─── Exercise input

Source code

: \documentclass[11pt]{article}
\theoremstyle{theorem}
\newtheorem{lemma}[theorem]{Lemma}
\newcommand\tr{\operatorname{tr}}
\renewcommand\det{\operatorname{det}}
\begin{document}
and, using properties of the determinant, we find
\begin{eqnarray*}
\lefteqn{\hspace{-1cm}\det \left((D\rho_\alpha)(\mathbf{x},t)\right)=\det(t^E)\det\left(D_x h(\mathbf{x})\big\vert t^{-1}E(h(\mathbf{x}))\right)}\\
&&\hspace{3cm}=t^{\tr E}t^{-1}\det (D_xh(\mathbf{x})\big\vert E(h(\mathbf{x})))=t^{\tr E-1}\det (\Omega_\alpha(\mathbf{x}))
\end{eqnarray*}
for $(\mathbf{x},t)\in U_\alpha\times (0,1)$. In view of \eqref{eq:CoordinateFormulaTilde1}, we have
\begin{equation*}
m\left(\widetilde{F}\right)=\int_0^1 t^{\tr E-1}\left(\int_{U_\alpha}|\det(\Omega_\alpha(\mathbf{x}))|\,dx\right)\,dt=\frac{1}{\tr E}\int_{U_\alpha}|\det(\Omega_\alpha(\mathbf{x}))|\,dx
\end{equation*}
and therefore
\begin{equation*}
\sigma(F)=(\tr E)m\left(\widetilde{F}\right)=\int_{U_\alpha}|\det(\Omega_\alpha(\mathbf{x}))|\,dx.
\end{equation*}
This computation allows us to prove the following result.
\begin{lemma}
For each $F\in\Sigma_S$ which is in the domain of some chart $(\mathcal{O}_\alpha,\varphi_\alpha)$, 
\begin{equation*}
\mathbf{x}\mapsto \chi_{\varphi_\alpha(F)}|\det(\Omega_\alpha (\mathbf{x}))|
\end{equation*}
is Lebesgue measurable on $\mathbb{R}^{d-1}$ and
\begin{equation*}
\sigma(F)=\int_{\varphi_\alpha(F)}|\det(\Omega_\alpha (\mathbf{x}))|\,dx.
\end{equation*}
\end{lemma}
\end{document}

──────

**What is expected**
Each line above where the word "operatorname" occurs should be copied out.

**Problem solution**
\newcommand\tr{\operatorname{tr}}
\renewcommand\det{\operatorname{det}}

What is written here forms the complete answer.